Stored data
----

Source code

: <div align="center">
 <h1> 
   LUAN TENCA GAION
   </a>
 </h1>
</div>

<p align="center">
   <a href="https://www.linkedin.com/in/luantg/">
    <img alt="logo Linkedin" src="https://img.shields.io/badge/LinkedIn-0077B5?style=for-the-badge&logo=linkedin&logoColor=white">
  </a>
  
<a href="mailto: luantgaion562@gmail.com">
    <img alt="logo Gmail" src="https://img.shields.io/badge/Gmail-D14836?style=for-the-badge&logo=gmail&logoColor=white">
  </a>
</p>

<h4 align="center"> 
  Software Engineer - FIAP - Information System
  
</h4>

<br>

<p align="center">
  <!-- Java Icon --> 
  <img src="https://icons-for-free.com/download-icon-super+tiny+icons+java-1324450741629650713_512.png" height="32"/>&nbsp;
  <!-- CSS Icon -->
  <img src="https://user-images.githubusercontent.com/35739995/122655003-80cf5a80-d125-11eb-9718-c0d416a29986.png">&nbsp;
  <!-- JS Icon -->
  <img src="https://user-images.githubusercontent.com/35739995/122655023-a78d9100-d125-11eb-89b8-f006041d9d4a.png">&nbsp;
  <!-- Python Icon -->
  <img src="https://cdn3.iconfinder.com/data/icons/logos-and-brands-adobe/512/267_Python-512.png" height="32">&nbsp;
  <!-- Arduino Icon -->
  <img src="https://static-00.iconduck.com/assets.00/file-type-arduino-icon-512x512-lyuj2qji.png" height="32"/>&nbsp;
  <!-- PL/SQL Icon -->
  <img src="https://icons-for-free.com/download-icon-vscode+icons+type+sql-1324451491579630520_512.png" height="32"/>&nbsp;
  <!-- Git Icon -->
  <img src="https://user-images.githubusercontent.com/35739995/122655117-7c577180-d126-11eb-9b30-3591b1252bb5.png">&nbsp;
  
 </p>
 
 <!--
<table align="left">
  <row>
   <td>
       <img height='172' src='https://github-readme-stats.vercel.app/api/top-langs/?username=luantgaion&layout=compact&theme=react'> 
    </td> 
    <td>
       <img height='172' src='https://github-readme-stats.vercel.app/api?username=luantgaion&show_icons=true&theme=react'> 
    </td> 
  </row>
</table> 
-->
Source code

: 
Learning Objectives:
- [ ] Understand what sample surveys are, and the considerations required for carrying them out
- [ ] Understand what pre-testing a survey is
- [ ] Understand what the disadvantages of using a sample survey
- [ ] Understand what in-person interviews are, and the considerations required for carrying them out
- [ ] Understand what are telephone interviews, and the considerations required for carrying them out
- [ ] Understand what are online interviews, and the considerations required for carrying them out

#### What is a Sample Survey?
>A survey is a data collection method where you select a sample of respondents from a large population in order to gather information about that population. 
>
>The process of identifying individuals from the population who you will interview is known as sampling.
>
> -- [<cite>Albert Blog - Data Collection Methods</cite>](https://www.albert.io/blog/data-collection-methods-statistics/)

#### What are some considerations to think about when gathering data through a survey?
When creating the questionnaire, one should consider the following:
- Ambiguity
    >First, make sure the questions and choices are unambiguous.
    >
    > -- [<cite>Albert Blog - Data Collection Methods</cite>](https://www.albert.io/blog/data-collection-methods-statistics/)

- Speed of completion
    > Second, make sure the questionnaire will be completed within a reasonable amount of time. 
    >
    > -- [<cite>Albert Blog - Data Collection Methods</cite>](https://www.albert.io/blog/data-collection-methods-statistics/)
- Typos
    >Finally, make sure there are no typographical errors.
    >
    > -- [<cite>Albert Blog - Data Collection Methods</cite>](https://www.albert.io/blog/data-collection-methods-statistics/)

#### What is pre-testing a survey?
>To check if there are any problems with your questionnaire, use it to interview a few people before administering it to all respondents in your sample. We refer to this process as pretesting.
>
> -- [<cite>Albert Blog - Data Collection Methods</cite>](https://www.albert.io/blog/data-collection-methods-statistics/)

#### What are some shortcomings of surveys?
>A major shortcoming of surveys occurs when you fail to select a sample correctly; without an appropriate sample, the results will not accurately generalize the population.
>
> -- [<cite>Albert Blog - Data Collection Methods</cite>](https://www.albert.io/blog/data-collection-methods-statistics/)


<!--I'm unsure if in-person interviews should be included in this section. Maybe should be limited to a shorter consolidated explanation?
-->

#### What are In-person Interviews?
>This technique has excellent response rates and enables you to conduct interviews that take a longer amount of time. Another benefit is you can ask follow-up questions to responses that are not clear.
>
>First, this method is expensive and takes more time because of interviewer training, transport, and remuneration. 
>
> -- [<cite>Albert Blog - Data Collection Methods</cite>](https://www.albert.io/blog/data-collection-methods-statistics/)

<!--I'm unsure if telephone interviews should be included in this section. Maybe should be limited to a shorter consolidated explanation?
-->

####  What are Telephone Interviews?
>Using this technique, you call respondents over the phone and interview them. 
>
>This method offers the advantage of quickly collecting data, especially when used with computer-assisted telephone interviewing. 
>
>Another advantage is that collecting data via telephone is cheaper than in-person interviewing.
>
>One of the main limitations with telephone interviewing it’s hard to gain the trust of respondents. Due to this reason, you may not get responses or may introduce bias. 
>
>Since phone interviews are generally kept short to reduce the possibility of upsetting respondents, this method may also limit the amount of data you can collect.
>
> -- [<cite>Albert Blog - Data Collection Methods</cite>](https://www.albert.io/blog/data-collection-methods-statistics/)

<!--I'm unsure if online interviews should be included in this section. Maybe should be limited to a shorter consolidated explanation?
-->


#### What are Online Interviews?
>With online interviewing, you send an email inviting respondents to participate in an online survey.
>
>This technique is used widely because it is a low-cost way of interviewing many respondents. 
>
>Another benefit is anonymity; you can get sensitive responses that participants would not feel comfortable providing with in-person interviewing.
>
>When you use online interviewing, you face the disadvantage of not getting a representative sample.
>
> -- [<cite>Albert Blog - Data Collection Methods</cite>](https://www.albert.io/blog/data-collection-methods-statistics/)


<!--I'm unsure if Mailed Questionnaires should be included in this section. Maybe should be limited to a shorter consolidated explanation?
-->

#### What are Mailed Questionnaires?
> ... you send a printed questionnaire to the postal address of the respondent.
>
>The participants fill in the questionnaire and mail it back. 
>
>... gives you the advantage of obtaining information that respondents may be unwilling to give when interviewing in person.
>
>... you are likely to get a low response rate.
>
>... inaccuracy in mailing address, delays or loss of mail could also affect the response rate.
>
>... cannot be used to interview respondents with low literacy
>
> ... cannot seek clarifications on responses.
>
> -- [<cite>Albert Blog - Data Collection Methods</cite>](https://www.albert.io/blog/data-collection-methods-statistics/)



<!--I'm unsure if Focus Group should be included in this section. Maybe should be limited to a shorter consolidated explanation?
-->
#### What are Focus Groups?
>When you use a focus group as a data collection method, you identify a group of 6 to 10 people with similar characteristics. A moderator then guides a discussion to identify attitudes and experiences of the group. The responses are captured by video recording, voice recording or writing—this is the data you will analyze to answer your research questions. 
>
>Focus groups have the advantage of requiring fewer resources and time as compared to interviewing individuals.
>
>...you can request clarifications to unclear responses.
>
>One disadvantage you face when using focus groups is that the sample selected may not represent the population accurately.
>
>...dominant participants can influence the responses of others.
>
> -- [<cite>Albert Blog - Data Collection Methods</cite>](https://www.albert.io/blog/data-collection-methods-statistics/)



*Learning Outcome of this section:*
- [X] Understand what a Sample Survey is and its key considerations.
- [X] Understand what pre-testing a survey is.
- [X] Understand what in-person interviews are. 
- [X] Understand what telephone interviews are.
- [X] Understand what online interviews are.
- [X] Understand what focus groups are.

----

• EXERCISE OBJECTIVE:
Output all of the data exactly as given.

• ANSWER FOR THIS EXERCISE:
Source code

: <div align="center">
 <h1> 
   LUAN TENCA GAION
   </a>
 </h1>
</div>

<p align="center">
   <a href="https://www.linkedin.com/in/luantg/">
    <img alt="logo Linkedin" src="https://img.shields.io/badge/LinkedIn-0077B5?style=for-the-badge&logo=linkedin&logoColor=white">
  </a>
  
<a href="mailto: luantgaion562@gmail.com">
    <img alt="logo Gmail" src="https://img.shields.io/badge/Gmail-D14836?style=for-the-badge&logo=gmail&logoColor=white">
  </a>
</p>

<h4 align="center"> 
  Software Engineer - FIAP - Information System
  
</h4>

<br>

<p align="center">
  <!-- Java Icon --> 
  <img src="https://icons-for-free.com/download-icon-super+tiny+icons+java-1324450741629650713_512.png" height="32"/>&nbsp;
  <!-- CSS Icon -->
  <img src="https://user-images.githubusercontent.com/35739995/122655003-80cf5a80-d125-11eb-9718-c0d416a29986.png">&nbsp;
  <!-- JS Icon -->
  <img src="https://user-images.githubusercontent.com/35739995/122655023-a78d9100-d125-11eb-89b8-f006041d9d4a.png">&nbsp;
  <!-- Python Icon -->
  <img src="https://cdn3.iconfinder.com/data/icons/logos-and-brands-adobe/512/267_Python-512.png" height="32">&nbsp;
  <!-- Arduino Icon -->
  <img src="https://static-00.iconduck.com/assets.00/file-type-arduino-icon-512x512-lyuj2qji.png" height="32"/>&nbsp;
  <!-- PL/SQL Icon -->
  <img src="https://icons-for-free.com/download-icon-vscode+icons+type+sql-1324451491579630520_512.png" height="32"/>&nbsp;
  <!-- Git Icon -->
  <img src="https://user-images.githubusercontent.com/35739995/122655117-7c577180-d126-11eb-9b30-3591b1252bb5.png">&nbsp;
  
 </p>
 
 <!--
<table align="left">
  <row>
   <td>
       <img height='172' src='https://github-readme-stats.vercel.app/api/top-langs/?username=luantgaion&layout=compact&theme=react'> 
    </td> 
    <td>
       <img height='172' src='https://github-readme-stats.vercel.app/api?username=luantgaion&show_icons=true&theme=react'> 
    </td> 
  </row>
</table> 
-->
Source code

: 
Learning Objectives:
- [ ] Understand what sample surveys are, and the considerations required for carrying them out
- [ ] Understand what pre-testing a survey is
- [ ] Understand what the disadvantages of using a sample survey
- [ ] Understand what in-person interviews are, and the considerations required for carrying them out
- [ ] Understand what are telephone interviews, and the considerations required for carrying them out
- [ ] Understand what are online interviews, and the considerations required for carrying them out

#### What is a Sample Survey?
>A survey is a data collection method where you select a sample of respondents from a large population in order to gather information about that population. 
>
>The process of identifying individuals from the population who you will interview is known as sampling.
>
> -- [<cite>Albert Blog - Data Collection Methods</cite>](https://www.albert.io/blog/data-collection-methods-statistics/)

#### What are some considerations to think about when gathering data through a survey?
When creating the questionnaire, one should consider the following:
- Ambiguity
    >First, make sure the questions and choices are unambiguous.
    >
    > -- [<cite>Albert Blog - Data Collection Methods</cite>](https://www.albert.io/blog/data-collection-methods-statistics/)

- Speed of completion
    > Second, make sure the questionnaire will be completed within a reasonable amount of time. 
    >
    > -- [<cite>Albert Blog - Data Collection Methods</cite>](https://www.albert.io/blog/data-collection-methods-statistics/)
- Typos
    >Finally, make sure there are no typographical errors.
    >
    > -- [<cite>Albert Blog - Data Collection Methods</cite>](https://www.albert.io/blog/data-collection-methods-statistics/)

#### What is pre-testing a survey?
>To check if there are any problems with your questionnaire, use it to interview a few people before administering it to all respondents in your sample. We refer to this process as pretesting.
>
> -- [<cite>Albert Blog - Data Collection Methods</cite>](https://www.albert.io/blog/data-collection-methods-statistics/)

#### What are some shortcomings of surveys?
>A major shortcoming of surveys occurs when you fail to select a sample correctly; without an appropriate sample, the results will not accurately generalize the population.
>
> -- [<cite>Albert Blog - Data Collection Methods</cite>](https://www.albert.io/blog/data-collection-methods-statistics/)


<!--I'm unsure if in-person interviews should be included in this section. Maybe should be limited to a shorter consolidated explanation?
-->

#### What are In-person Interviews?
>This technique has excellent response rates and enables you to conduct interviews that take a longer amount of time. Another benefit is you can ask follow-up questions to responses that are not clear.
>
>First, this method is expensive and takes more time because of interviewer training, transport, and remuneration. 
>
> -- [<cite>Albert Blog - Data Collection Methods</cite>](https://www.albert.io/blog/data-collection-methods-statistics/)

<!--I'm unsure if telephone interviews should be included in this section. Maybe should be limited to a shorter consolidated explanation?
-->

####  What are Telephone Interviews?
>Using this technique, you call respondents over the phone and interview them. 
>
>This method offers the advantage of quickly collecting data, especially when used with computer-assisted telephone interviewing. 
>
>Another advantage is that collecting data via telephone is cheaper than in-person interviewing.
>
>One of the main limitations with telephone interviewing it’s hard to gain the trust of respondents. Due to this reason, you may not get responses or may introduce bias. 
>
>Since phone interviews are generally kept short to reduce the possibility of upsetting respondents, this method may also limit the amount of data you can collect.
>
> -- [<cite>Albert Blog - Data Collection Methods</cite>](https://www.albert.io/blog/data-collection-methods-statistics/)

<!--I'm unsure if online interviews should be included in this section. Maybe should be limited to a shorter consolidated explanation?
-->


#### What are Online Interviews?
>With online interviewing, you send an email inviting respondents to participate in an online survey.
>
>This technique is used widely because it is a low-cost way of interviewing many respondents. 
>
>Another benefit is anonymity; you can get sensitive responses that participants would not feel comfortable providing with in-person interviewing.
>
>When you use online interviewing, you face the disadvantage of not getting a representative sample.
>
> -- [<cite>Albert Blog - Data Collection Methods</cite>](https://www.albert.io/blog/data-collection-methods-statistics/)


<!--I'm unsure if Mailed Questionnaires should be included in this section. Maybe should be limited to a shorter consolidated explanation?
-->

#### What are Mailed Questionnaires?
> ... you send a printed questionnaire to the postal address of the respondent.
>
>The participants fill in the questionnaire and mail it back. 
>
>... gives you the advantage of obtaining information that respondents may be unwilling to give when interviewing in person.
>
>... you are likely to get a low response rate.
>
>... inaccuracy in mailing address, delays or loss of mail could also affect the response rate.
>
>... cannot be used to interview respondents with low literacy
>
> ... cannot seek clarifications on responses.
>
> -- [<cite>Albert Blog - Data Collection Methods</cite>](https://www.albert.io/blog/data-collection-methods-statistics/)



<!--I'm unsure if Focus Group should be included in this section. Maybe should be limited to a shorter consolidated explanation?
-->
#### What are Focus Groups?
>When you use a focus group as a data collection method, you identify a group of 6 to 10 people with similar characteristics. A moderator then guides a discussion to identify attitudes and experiences of the group. The responses are captured by video recording, voice recording or writing—this is the data you will analyze to answer your research questions. 
>
>Focus groups have the advantage of requiring fewer resources and time as compared to interviewing individuals.
>
>...you can request clarifications to unclear responses.
>
>One disadvantage you face when using focus groups is that the sample selected may not represent the population accurately.
>
>...dominant participants can influence the responses of others.
>
> -- [<cite>Albert Blog - Data Collection Methods</cite>](https://www.albert.io/blog/data-collection-methods-statistics/)



*Learning Outcome of this section:*
- [X] Understand what a Sample Survey is and its key considerations.
- [X] Understand what pre-testing a survey is.
- [X] Understand what in-person interviews are. 
- [X] Understand what telephone interviews are.
- [X] Understand what online interviews are.
- [X] Understand what focus groups are.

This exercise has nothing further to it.